== Segment start ==

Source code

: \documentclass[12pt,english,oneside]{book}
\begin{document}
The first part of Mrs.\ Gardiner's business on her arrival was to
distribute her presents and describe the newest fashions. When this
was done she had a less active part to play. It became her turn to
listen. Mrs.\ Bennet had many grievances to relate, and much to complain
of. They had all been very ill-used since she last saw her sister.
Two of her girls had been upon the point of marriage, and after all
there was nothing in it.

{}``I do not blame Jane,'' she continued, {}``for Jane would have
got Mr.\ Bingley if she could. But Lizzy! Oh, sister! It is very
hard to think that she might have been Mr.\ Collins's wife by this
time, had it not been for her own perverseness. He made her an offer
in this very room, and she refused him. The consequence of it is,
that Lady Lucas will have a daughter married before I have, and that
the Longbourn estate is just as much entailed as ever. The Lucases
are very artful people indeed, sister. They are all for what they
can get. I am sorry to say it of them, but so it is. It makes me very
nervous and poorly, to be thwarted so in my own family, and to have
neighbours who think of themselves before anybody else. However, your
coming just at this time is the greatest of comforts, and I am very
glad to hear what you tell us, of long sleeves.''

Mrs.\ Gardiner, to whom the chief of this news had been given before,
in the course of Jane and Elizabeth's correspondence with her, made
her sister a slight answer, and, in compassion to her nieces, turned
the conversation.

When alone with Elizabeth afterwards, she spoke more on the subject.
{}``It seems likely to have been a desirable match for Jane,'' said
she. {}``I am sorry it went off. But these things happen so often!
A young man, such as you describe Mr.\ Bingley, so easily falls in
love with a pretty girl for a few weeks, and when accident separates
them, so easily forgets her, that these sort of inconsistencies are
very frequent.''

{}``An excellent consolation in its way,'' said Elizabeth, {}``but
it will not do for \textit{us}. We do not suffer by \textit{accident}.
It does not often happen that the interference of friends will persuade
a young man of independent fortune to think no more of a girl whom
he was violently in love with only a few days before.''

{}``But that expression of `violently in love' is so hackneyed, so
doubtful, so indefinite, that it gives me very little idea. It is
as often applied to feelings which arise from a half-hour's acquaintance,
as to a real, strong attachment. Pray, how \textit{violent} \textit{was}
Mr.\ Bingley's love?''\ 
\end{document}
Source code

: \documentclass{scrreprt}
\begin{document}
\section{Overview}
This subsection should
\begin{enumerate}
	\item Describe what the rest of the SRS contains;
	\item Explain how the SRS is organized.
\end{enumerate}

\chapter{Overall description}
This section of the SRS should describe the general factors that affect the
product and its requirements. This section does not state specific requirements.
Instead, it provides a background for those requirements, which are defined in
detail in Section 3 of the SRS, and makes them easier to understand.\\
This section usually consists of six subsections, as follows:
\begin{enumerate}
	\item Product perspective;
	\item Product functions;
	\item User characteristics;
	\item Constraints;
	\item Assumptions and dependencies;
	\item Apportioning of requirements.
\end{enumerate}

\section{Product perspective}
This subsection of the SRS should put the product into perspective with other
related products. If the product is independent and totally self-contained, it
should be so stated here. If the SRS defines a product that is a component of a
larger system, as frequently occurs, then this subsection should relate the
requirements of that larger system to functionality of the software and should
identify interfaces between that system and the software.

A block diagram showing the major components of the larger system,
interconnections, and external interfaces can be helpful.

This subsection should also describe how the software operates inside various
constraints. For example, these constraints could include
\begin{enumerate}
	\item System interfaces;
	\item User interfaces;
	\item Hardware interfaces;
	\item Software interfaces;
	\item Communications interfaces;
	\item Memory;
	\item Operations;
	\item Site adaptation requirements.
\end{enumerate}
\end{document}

== Segment end ==

* **Exercise details**: The listing above should be returned in full, exactly as shown.

* **Result for this task**:
Source code

: \documentclass[12pt,english,oneside]{book}
\begin{document}
The first part of Mrs.\ Gardiner's business on her arrival was to
distribute her presents and describe the newest fashions. When this
was done she had a less active part to play. It became her turn to
listen. Mrs.\ Bennet had many grievances to relate, and much to complain
of. They had all been very ill-used since she last saw her sister.
Two of her girls had been upon the point of marriage, and after all
there was nothing in it.

{}``I do not blame Jane,'' she continued, {}``for Jane would have
got Mr.\ Bingley if she could. But Lizzy! Oh, sister! It is very
hard to think that she might have been Mr.\ Collins's wife by this
time, had it not been for her own perverseness. He made her an offer
in this very room, and she refused him. The consequence of it is,
that Lady Lucas will have a daughter married before I have, and that
the Longbourn estate is just as much entailed as ever. The Lucases
are very artful people indeed, sister. They are all for what they
can get. I am sorry to say it of them, but so it is. It makes me very
nervous and poorly, to be thwarted so in my own family, and to have
neighbours who think of themselves before anybody else. However, your
coming just at this time is the greatest of comforts, and I am very
glad to hear what you tell us, of long sleeves.''

Mrs.\ Gardiner, to whom the chief of this news had been given before,
in the course of Jane and Elizabeth's correspondence with her, made
her sister a slight answer, and, in compassion to her nieces, turned
the conversation.

When alone with Elizabeth afterwards, she spoke more on the subject.
{}``It seems likely to have been a desirable match for Jane,'' said
she. {}``I am sorry it went off. But these things happen so often!
A young man, such as you describe Mr.\ Bingley, so easily falls in
love with a pretty girl for a few weeks, and when accident separates
them, so easily forgets her, that these sort of inconsistencies are
very frequent.''

{}``An excellent consolation in its way,'' said Elizabeth, {}``but
it will not do for \textit{us}. We do not suffer by \textit{accident}.
It does not often happen that the interference of friends will persuade
a young man of independent fortune to think no more of a girl whom
he was violently in love with only a few days before.''

{}``But that expression of `violently in love' is so hackneyed, so
doubtful, so indefinite, that it gives me very little idea. It is
as often applied to feelings which arise from a half-hour's acquaintance,
as to a real, strong attachment. Pray, how \textit{violent} \textit{was}
Mr.\ Bingley's love?''\ 
\end{document}
Source code

: \documentclass{scrreprt}
\begin{document}
\section{Overview}
This subsection should
\begin{enumerate}
	\item Describe what the rest of the SRS contains;
	\item Explain how the SRS is organized.
\end{enumerate}

\chapter{Overall description}
This section of the SRS should describe the general factors that affect the
product and its requirements. This section does not state specific requirements.
Instead, it provides a background for those requirements, which are defined in
detail in Section 3 of the SRS, and makes them easier to understand.\\
This section usually consists of six subsections, as follows:
\begin{enumerate}
	\item Product perspective;
	\item Product functions;
	\item User characteristics;
	\item Constraints;
	\item Assumptions and dependencies;
	\item Apportioning of requirements.
\end{enumerate}

\section{Product perspective}
This subsection of the SRS should put the product into perspective with other
related products. If the product is independent and totally self-contained, it
should be so stated here. If the SRS defines a product that is a component of a
larger system, as frequently occurs, then this subsection should relate the
requirements of that larger system to functionality of the software and should
identify interfaces between that system and the software.

A block diagram showing the major components of the larger system,
interconnections, and external interfaces can be helpful.

This subsection should also describe how the software operates inside various
constraints. For example, these constraints could include
\begin{enumerate}
	\item System interfaces;
	\item User interfaces;
	\item Hardware interfaces;
	\item Software interfaces;
	\item Communications interfaces;
	\item Memory;
	\item Operations;
	\item Site adaptation requirements.
\end{enumerate}
\end{document}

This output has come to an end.